We are getting somewhere.
From where I am sitting you have not provided one explanation because every single explanation or example you have used is wrong, stacking misunderstanding on top of misunderstanding.
This is precisely how it should feel, from the point of view of someone remaining in an old paradigm. New paradigm overturns some of the old paradigm's assumptions and conclusions, which is obviously "wrong" in the context of the old paradigm.
Fourier analysis is not a paradigm, it is a mathematical translation from time to frequency, it just is.
Mathematically, Fourier Analysis is a theory based on integral transforms with harmonic kernels. "Integral" means that there is an integral involved, calculated from low boundary of integration to high boundary of integration.
Direct Fourier Transform takes bounds from time domain. Reverse Fourier transform takes bounds from frequency domain. Time domain and frequency domain can be, as classes of specific cases, continuous or discrete.
This theory is beautiful in its simplicity. For instance, formulas for direct and reverse transforms, in their traditional formulation, only differ in one sign in one place. The simplicity affords efficient implementation of the transforms in computer code.
The accuracy, as I previously wrote, is based on suitable bandwidth limitations, and appropriate windowing functions, much which occur naturally in audio, but are still supplemented by the appropriate analog filters, over sampling, and digital processing.

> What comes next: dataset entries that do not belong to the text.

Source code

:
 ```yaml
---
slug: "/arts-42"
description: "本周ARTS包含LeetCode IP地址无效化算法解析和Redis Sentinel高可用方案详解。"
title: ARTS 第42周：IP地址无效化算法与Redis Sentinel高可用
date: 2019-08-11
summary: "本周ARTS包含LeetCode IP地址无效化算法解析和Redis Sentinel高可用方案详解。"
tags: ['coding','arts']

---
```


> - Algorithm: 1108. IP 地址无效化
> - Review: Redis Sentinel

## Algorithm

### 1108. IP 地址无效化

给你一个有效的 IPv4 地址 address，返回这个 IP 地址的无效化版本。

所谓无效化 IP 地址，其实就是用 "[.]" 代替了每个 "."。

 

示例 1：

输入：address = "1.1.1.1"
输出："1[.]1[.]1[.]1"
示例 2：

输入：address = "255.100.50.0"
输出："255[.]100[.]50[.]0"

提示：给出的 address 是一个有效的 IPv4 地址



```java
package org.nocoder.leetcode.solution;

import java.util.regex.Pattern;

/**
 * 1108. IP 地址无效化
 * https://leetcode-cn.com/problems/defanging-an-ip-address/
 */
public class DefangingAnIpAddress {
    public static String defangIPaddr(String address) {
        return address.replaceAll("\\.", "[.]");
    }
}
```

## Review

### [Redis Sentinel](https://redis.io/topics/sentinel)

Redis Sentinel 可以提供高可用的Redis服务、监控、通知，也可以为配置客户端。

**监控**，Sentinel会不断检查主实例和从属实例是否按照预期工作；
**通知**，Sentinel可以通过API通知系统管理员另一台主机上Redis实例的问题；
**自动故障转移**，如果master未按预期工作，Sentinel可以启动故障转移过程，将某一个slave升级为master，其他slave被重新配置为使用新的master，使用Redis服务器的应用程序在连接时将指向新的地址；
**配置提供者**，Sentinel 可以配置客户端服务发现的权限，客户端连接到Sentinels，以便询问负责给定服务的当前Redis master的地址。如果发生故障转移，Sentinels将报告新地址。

And here we move away from the theory and arrive to a paradigm. The "suitable bandwidth limitations" remove information contained in original analog air pressure variations over time at the point of recording.
Central belief of the paradigm states that removal of frequency components beyond 20Hz and 20 KHz is perceptually benign, for all types of music, and all listeners. Technically, this is the crux of our disagreements. I do not subscribe to this belief.
People are not just guessing at the implementation and not considering what the underlying waveforms can and do look like. Let me break just one section down to illustrate your logic flaws and misunderstandings. It carries through to the rest of what you have wrote:
You start with a flawed premise, proceed to a flawed understanding of digitization, and finish with an incorrect understanding of reconstruction.
I value your opinion. Couldn't asked for a better illustration of what I had to endure in my prior discussions at ASR.
However, my professors, from leading European universities, and their teaching assistants, had other opinions, giving me straight As on all courses related to Fourier Analysis and DSP.
The theory I'm using today contains the classic Fourier Analysis, and classic DSP based on it, as subsets. I absolutely do use them in domains of their applicability, when I believe they are going to provide accuracy sufficient for a task at hand.
Yet there is more, which came mostly from research conducted by others over past three decades. Unfortunately, too much of it is still widely dispersed in numerous peer-reviewed papers, rather than concentrated in a few engineering handbooks.
Flawed premise: 12 KHz sine wave do not suddenly appear, starting at 0. As I previously wrote, we are dealing with a bandwidth limited and defined system. You cannot go from 0, silence, directly into what looks exactly like a sine wave. That transition exceeds the 20KHz (or whatever we are using). Also, the digitizer, filters, etc. will have been running and settled to required accuracy by the time this tone burst arrives. Whatever you send it, will have been limited in frequency, by design, by the analog filters preceding the digitizer.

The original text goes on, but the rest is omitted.